YOUR OBJECTIVE >> Beginning at the line that contains "- **Emergent Coupling**: New", repeat every line of the listing exactly through the final one.

STORED DATA >>
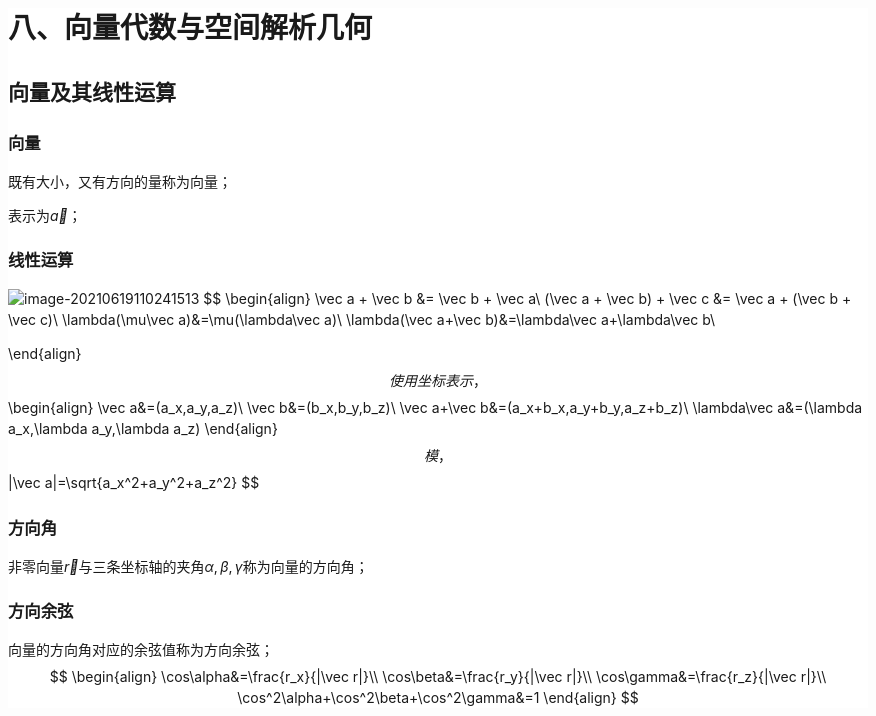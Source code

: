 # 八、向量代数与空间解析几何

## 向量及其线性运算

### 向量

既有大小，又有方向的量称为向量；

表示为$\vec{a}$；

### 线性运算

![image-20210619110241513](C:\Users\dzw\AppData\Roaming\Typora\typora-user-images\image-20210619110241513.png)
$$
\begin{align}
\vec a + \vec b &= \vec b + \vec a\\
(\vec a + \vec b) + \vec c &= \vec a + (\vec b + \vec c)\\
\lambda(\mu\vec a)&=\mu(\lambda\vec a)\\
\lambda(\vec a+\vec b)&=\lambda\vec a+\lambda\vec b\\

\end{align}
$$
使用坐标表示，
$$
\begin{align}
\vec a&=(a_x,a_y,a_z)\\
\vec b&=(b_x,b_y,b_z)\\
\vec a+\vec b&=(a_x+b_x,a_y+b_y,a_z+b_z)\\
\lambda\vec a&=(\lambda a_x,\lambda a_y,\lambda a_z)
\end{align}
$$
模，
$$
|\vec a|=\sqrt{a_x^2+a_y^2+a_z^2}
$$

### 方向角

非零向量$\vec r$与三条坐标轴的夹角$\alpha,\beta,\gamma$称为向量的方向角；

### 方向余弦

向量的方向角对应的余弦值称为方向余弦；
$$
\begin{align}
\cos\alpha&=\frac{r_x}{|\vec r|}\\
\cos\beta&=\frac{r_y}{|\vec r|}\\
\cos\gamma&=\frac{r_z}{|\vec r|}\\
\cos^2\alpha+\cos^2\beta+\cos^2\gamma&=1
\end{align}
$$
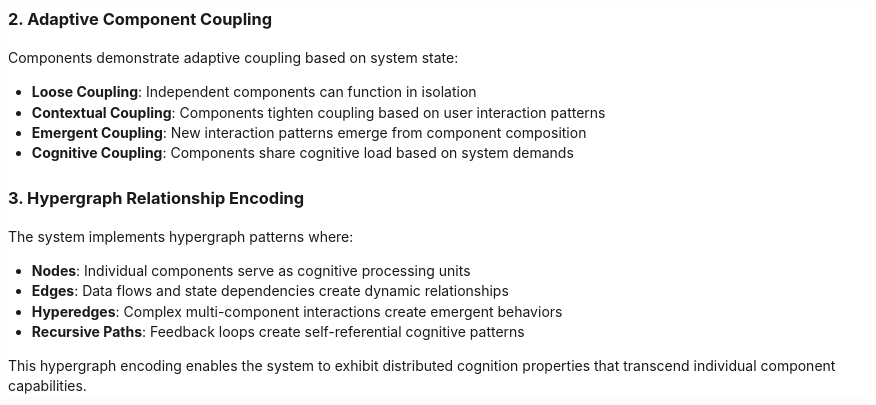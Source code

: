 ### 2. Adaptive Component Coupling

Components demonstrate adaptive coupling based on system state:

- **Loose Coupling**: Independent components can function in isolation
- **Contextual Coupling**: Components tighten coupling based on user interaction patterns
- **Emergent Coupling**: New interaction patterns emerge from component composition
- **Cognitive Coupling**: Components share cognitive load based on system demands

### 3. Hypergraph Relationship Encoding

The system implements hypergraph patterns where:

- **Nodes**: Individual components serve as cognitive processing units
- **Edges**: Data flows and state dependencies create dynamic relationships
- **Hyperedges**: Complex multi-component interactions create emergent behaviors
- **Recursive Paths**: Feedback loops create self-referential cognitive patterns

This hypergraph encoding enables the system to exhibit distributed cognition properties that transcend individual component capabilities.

EXERCISE SOLUTION >>
- **Emergent Coupling**: New interaction patterns emerge from component composition
- **Cognitive Coupling**: Components share cognitive load based on system demands

### 3. Hypergraph Relationship Encoding

The system implements hypergraph patterns where:

- **Nodes**: Individual components serve as cognitive processing units
- **Edges**: Data flows and state dependencies create dynamic relationships
- **Hyperedges**: Complex multi-component interactions create emergent behaviors
- **Recursive Paths**: Feedback loops create self-referential cognitive patterns

This hypergraph encoding enables the system to exhibit distributed cognition properties that transcend individual component capabilities.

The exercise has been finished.